-- Opening Marker --

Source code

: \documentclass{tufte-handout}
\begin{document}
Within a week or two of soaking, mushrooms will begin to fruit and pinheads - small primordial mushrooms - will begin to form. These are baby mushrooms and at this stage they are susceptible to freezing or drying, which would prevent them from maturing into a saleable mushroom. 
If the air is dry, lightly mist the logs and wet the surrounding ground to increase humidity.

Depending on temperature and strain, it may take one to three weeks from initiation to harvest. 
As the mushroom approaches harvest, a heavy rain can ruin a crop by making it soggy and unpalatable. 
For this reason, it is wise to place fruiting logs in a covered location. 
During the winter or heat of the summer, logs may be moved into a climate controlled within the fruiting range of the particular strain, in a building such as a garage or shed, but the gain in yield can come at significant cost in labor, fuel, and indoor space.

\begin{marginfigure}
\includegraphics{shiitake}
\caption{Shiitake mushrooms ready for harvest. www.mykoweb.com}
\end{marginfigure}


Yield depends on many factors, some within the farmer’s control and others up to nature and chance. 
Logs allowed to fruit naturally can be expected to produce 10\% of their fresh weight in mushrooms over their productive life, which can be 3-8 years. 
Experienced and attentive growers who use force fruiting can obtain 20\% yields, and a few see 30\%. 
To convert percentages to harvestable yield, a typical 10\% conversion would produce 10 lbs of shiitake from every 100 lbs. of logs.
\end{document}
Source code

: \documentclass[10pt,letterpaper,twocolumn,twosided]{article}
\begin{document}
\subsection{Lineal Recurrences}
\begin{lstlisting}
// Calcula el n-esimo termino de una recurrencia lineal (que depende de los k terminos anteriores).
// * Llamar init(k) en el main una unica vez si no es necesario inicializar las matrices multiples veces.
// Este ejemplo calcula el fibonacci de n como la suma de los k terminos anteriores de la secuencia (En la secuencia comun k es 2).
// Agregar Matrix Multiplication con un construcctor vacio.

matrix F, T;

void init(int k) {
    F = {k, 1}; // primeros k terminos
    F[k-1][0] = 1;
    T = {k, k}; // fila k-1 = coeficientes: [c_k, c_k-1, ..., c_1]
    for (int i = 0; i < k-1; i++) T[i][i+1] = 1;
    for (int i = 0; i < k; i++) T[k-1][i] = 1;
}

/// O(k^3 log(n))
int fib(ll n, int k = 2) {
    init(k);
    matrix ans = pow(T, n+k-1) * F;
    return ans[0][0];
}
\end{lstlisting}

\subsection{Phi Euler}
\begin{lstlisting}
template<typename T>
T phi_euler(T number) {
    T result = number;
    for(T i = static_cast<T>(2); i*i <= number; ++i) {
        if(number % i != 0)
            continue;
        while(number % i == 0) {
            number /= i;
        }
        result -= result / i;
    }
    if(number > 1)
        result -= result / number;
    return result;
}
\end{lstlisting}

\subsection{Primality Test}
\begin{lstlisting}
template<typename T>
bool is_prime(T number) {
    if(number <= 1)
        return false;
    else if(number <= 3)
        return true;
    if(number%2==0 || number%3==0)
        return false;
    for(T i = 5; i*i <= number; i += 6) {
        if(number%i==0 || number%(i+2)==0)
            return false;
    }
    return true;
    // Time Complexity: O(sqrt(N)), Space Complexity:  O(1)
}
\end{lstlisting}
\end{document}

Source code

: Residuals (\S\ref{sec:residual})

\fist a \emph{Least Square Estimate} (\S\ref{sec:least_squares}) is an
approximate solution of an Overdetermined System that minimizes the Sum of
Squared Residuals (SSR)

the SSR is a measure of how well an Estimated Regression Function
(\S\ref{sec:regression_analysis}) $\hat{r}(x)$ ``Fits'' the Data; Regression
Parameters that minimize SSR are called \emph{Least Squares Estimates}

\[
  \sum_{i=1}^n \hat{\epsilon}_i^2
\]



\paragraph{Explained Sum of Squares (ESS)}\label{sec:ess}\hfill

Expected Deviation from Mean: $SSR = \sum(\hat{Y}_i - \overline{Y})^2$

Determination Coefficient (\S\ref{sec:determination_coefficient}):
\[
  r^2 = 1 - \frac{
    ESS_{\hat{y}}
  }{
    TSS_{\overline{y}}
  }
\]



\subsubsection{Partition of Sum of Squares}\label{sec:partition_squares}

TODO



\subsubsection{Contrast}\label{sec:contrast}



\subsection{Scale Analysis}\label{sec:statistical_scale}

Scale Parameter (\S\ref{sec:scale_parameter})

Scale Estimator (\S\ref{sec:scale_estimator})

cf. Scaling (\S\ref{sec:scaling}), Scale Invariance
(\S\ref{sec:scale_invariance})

-- Closing Marker --

__Problem details__
When a line in the data contains the string "emph", copy that line.

__Your solution__
\fist a \emph{Least Square Estimate} (\S\ref{sec:least_squares}) is an
Parameters that minimize SSR are called \emph{Least Squares Estimates}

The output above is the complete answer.